• [WORK ITEM] Once you find the line with "- [我的期待是什么？](h" in the entries below, return exactly every line from it through the line with "- [介绍个这样的网站](h".

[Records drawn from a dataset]
################
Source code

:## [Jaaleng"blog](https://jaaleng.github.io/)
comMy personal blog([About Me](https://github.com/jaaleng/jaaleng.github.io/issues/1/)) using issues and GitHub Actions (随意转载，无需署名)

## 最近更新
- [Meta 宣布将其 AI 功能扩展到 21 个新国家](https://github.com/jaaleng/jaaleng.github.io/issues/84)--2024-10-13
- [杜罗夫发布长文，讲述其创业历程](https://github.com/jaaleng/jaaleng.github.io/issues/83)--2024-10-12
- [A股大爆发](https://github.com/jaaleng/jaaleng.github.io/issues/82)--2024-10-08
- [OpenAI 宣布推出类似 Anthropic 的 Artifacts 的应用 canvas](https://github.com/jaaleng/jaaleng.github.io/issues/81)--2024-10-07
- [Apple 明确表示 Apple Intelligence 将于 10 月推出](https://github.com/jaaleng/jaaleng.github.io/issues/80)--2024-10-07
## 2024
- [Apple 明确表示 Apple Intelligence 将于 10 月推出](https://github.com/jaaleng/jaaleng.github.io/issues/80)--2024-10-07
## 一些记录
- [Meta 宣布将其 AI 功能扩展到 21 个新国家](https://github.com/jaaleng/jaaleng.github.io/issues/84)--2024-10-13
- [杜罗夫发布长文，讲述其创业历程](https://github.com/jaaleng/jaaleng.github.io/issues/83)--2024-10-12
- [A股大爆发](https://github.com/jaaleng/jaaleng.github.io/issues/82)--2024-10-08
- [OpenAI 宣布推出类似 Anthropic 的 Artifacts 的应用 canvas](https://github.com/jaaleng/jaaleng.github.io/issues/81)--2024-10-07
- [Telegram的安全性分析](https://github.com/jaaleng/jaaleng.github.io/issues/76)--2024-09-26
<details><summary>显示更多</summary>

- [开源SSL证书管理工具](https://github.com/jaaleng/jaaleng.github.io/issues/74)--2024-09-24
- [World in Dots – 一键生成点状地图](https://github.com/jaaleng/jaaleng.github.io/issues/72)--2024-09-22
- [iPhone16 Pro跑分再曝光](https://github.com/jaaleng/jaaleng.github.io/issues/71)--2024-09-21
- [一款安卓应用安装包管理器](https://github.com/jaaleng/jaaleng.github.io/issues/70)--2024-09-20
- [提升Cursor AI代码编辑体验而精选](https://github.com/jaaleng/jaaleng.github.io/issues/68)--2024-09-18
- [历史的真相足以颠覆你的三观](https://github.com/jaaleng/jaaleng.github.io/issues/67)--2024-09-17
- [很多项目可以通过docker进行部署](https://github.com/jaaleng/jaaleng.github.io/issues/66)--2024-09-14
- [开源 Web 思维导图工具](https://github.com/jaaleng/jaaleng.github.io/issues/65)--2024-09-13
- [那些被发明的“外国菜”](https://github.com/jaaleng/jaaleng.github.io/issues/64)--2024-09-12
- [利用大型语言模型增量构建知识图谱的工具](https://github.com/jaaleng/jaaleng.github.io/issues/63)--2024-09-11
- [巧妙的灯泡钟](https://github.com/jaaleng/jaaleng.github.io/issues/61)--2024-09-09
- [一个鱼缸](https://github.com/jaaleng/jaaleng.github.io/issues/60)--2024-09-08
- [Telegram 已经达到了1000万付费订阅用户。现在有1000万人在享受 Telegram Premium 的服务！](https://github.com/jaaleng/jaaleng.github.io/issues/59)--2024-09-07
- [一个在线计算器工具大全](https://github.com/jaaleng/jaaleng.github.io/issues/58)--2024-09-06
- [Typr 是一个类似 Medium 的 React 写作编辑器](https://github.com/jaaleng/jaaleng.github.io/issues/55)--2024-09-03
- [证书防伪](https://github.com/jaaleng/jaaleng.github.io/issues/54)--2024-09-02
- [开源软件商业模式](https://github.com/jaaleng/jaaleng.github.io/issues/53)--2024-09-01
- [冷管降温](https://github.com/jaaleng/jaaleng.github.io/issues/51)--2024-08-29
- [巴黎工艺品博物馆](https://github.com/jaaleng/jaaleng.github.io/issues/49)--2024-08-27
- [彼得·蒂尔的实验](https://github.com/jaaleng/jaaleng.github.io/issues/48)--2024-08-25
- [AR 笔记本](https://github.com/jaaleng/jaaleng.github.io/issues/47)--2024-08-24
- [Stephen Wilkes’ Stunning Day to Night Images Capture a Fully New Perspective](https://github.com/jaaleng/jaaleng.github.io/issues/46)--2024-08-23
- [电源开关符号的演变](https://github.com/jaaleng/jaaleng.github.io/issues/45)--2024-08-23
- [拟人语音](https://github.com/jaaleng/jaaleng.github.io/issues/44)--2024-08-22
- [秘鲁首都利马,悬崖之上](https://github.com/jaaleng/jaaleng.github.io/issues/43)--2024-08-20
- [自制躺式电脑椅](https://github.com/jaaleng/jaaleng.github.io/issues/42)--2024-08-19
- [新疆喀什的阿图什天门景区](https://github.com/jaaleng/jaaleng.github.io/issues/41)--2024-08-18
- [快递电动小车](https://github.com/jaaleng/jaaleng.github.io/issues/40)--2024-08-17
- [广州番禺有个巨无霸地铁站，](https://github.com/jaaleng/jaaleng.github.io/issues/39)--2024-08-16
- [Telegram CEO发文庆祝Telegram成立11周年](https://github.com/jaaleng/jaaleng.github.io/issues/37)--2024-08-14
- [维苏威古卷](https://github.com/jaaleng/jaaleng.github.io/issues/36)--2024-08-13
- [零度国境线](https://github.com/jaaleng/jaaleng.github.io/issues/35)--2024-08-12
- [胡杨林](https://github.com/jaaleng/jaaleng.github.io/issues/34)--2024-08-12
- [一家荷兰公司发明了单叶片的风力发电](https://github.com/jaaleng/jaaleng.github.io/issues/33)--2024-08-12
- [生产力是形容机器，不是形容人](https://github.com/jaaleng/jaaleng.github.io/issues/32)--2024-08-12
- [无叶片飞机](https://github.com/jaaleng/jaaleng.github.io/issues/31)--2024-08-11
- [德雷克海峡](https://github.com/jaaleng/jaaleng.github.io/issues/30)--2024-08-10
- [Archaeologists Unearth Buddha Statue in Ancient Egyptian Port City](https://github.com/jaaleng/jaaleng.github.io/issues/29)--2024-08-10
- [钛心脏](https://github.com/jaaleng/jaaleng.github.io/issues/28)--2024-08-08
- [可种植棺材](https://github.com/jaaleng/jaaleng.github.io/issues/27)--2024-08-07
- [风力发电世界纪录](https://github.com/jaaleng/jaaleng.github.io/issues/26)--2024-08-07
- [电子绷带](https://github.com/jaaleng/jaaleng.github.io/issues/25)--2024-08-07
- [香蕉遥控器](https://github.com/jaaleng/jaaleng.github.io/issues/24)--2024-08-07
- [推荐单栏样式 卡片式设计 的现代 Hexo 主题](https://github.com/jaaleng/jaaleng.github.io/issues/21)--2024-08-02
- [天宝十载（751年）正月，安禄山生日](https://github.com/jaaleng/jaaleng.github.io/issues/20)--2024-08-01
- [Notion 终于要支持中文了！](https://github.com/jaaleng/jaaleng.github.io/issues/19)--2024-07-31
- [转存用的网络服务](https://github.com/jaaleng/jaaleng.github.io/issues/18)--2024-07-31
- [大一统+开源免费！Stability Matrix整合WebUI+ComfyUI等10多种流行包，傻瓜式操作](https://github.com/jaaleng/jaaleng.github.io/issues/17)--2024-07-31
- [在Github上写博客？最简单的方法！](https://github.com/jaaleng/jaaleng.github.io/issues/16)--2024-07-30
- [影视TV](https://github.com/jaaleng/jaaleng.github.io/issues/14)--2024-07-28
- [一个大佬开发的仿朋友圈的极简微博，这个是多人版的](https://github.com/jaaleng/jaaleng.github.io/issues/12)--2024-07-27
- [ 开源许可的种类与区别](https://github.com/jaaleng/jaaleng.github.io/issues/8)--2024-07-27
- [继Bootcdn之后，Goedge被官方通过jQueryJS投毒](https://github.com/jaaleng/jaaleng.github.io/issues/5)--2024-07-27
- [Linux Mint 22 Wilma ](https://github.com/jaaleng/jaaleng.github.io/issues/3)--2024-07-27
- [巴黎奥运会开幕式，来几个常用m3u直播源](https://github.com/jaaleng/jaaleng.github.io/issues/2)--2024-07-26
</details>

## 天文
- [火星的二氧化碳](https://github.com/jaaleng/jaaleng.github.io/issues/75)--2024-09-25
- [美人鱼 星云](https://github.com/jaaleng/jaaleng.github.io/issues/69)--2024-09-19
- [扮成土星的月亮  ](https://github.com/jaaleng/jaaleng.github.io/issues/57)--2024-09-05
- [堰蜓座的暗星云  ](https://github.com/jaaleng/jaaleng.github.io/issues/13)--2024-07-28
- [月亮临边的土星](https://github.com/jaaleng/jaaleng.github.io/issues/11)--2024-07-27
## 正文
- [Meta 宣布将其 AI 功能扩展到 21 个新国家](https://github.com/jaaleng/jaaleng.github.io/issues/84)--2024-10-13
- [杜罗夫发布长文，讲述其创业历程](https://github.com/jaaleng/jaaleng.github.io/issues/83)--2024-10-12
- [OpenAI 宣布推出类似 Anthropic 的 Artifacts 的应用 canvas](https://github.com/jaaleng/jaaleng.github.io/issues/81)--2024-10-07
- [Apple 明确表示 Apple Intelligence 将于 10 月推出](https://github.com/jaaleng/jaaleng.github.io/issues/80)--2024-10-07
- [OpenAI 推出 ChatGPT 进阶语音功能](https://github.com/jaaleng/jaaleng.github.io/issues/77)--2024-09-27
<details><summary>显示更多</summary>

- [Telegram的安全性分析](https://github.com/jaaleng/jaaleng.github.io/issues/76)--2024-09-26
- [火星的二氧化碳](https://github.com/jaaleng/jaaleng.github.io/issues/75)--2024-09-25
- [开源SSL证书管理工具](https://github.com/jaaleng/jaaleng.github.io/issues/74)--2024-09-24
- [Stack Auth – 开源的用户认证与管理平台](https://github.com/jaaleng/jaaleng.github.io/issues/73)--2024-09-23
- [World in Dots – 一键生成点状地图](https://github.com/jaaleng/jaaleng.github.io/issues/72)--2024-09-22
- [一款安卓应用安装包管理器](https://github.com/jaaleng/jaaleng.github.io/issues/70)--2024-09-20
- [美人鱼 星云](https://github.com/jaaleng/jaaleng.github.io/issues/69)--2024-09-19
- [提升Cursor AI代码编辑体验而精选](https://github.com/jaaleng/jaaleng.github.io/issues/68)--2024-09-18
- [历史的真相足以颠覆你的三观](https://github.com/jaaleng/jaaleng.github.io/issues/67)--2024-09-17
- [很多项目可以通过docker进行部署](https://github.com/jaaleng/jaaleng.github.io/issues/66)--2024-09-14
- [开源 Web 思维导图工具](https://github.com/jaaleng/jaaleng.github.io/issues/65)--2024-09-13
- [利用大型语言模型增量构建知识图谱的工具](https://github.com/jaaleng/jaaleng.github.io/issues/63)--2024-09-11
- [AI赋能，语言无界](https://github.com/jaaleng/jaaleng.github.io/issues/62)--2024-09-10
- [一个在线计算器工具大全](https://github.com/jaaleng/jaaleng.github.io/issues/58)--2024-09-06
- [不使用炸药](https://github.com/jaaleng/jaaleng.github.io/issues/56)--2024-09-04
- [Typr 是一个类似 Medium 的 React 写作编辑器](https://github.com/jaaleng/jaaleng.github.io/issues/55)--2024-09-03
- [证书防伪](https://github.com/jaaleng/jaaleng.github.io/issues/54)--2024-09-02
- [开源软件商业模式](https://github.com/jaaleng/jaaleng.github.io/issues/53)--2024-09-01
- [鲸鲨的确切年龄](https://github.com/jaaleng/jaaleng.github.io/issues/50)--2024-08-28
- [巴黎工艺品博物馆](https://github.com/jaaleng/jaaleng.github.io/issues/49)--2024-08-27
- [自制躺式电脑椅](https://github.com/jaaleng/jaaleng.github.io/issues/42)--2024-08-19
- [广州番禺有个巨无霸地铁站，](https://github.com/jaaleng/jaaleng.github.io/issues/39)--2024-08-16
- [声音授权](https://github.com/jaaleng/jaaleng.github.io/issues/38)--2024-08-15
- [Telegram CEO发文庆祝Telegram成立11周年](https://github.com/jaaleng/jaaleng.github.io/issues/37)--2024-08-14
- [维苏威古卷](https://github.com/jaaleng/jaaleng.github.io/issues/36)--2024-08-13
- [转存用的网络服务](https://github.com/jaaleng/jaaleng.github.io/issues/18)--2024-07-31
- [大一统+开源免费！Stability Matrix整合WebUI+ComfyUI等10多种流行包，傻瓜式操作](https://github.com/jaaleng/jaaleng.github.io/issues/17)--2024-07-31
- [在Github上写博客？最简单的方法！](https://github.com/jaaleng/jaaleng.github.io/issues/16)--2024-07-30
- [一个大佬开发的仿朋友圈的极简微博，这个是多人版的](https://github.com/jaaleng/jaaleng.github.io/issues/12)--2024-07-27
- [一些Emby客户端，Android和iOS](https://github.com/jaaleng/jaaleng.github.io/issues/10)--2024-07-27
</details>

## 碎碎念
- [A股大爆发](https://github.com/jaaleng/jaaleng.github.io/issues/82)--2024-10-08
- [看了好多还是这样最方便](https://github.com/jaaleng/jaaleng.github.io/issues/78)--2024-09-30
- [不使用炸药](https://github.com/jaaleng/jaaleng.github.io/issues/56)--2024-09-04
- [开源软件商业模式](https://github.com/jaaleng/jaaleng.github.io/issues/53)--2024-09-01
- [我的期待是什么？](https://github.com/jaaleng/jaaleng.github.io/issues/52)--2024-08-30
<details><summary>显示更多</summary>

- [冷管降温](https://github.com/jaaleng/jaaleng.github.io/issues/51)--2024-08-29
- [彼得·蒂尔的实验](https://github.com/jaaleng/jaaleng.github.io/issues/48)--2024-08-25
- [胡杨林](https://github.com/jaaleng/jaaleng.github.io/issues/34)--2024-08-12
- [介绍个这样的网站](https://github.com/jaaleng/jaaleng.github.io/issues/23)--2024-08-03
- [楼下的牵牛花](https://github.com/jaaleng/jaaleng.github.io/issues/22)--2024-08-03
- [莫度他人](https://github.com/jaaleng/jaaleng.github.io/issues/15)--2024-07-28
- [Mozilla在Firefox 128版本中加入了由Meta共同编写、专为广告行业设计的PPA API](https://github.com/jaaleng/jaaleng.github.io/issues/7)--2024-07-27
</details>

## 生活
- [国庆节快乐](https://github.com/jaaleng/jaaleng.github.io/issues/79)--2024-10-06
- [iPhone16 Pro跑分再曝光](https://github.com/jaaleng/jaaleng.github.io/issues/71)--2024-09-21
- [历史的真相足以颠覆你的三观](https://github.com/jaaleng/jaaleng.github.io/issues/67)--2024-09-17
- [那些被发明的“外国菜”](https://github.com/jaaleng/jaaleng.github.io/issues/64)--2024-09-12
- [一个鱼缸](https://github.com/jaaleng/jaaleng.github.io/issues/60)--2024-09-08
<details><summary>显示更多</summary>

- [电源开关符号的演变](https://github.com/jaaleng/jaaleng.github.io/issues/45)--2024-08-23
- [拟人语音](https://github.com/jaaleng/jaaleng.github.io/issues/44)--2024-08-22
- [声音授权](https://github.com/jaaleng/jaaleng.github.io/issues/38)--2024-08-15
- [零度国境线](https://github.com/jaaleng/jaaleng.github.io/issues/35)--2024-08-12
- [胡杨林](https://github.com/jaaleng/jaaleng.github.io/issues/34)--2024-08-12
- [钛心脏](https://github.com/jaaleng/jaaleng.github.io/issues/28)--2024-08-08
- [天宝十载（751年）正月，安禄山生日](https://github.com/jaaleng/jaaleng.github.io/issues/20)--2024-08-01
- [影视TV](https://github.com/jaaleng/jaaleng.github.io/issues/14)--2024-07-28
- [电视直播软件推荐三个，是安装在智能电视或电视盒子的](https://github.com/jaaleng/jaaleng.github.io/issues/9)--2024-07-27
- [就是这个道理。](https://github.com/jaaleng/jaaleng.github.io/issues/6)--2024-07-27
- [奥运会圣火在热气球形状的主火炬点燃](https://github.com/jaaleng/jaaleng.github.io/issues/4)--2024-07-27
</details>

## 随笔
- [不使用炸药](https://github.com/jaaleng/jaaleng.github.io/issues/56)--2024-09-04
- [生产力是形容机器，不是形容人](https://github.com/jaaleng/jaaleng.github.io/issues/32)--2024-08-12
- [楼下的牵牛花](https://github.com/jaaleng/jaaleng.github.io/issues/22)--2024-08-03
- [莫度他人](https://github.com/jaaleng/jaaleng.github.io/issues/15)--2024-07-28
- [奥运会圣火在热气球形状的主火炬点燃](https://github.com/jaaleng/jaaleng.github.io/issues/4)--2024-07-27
################
• [EXPECTED OUTPUT]
- [我的期待是什么？](https://github.com/jaaleng/jaaleng.github.io/issues/52)--2024-08-30
<details><summary>显示更多</summary>

- [冷管降温](https://github.com/jaaleng/jaaleng.github.io/issues/51)--2024-08-29
- [彼得·蒂尔的实验](https://github.com/jaaleng/jaaleng.github.io/issues/48)--2024-08-25
- [胡杨林](https://github.com/jaaleng/jaaleng.github.io/issues/34)--2024-08-12
- [介绍个这样的网站](https://github.com/jaaleng/jaaleng.github.io/issues/23)--2024-08-03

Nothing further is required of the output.